GREENSBORO — A judge may rule next week in an unusual eviction case that has the city’s Human Relations Department taking sides against a nonprofit housing complex affiliated with Shiloh Baptist Church.
LaTonya Stimpson, a mother of four, was among six tenants taken to court Nov. 25 by the management of J.T. Hairston Memorial Apartments, a federally subsidized housing complex owned by a nonprofit church board.
Several neighbors were ejected shortly before Christmas for owing small amounts of back rent and payments for minor repairs — in one case, $10.35 for a broken mini-blind — but Stimpson appealed her eviction order.
Stimpson says she is being put out of her home in retaliation for circulating a petition calling for the property managers at the apartments to resign.
The property is managed by Westminster Co. Stimpson and fellow tenants picketed Friday evening outside Westminster’s North Church Street offices.
The Greensboro City Attorney’s Office, in a memo filed with the court on Stimpson’s behalf, agreed that her discrimination complaint “had merit.”
Westminster’s attorney, T. Keith Black, could not be reached for comment. The chairman of the board at Hairston Apartments, Mary Mims, said in an earlier interview that management complied with all HUD rules and followed the law in evicting tenants.
But the city’s associate general counsel, Jamiah K. Waterman, arguing earlier in February before District Court Judge Polly D. Sizemore, asked for a preliminary injunction to stop Stimpson and her children from impending eviction.

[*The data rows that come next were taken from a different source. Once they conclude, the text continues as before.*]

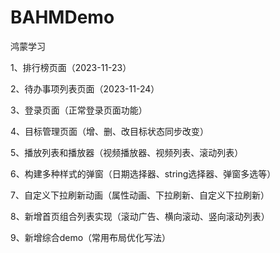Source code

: # BAHMDemo
鸿蒙学习

1、排行榜页面（2023-11-23）

2、待办事项列表页面（2023-11-24）

3、登录页面（正常登录页面功能）

4、目标管理页面（增、删、改目标状态同步改变）

5、播放列表和播放器（视频播放器、视频列表、滚动列表）

6、构建多种样式的弹窗（日期选择器、string选择器、弹窗多选等）

7、自定义下拉刷新动画（属性动画、下拉刷新、自定义下拉刷新）

8、新增首页组合列表实现（滚动广告、横向滚动、竖向滚动列表）

9、新增综合demo（常用布局优化写法）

According to the City Attorney’s Office, the case is the first time the city has invoked the Fair Housing Ordinance in support of a tenant fighting an eviction order.
The staff lawyer wrote that, as the municipal equivalent of HUD, the city was entitled to “some measure of governmental deference” in the matter and that the court need consider not only the harm Stimpson’s eviction would do to her family, but to the cause of tenants in general.
“The City’s goal of ending housing discrimination will be harmed,” Waterman wrote. “This eviction will have a chilling effect on other tenants. They will be reluctant to seek vindication of their rights for fear of eviction.”
In complaints that have been denied by Westminster, Stimpson alleged in an affidavit that an apartment manager told her she should not register for community college “because I had so many children that I needed a job.”
Stimpson complained that the complex had imposed curfews on the tenants and limited use of common areas. Mims countered that all of the rule changes were made for the safety and security of residents at the complex, which is across Florida Street from the Smith Homes public housing community.
At Friday’s rally at the corner of East Cone Boulevard and North Church Street, a security detail kept protesters far from Westminster’s offices. Tenants said they were tired of not speaking out.
“Everybody’s scared to say something,” said Toni Curtis, who moved to the complex in 2003 and said the complex was well run at that point, before a number of maintenance and management concerns.
“They have belittled us and made us feel like nothing. If the church cared about us, they would listen to us.”
Mims, who meets each month with a tenant board, said in the past that the removal of basketball equipment and the decision not to have playgrounds was for the residents’ own safety, because they became a magnet for drug activity in the neighborhood. Tenants took issue with that argument.
LaIndia Murphy, a mother of two who moved to Hairston Apartments in 2007, said she tried to organize a dance group for teens, Fully Focus, but was accused of promoting “gang” activity and was cited for a lease violation.
Where do Hairston’s children play?
“Nowhere,” she said as she faced rush-hour traffic Friday holding a sign that said, “Shiloh, Y’all know, Y’all wrong.”
“They (children) use trash cans as a basketball goal. I want to move, but I’m not working right now. And I want my children to see that their mother works hard. And that we’re fighting this.”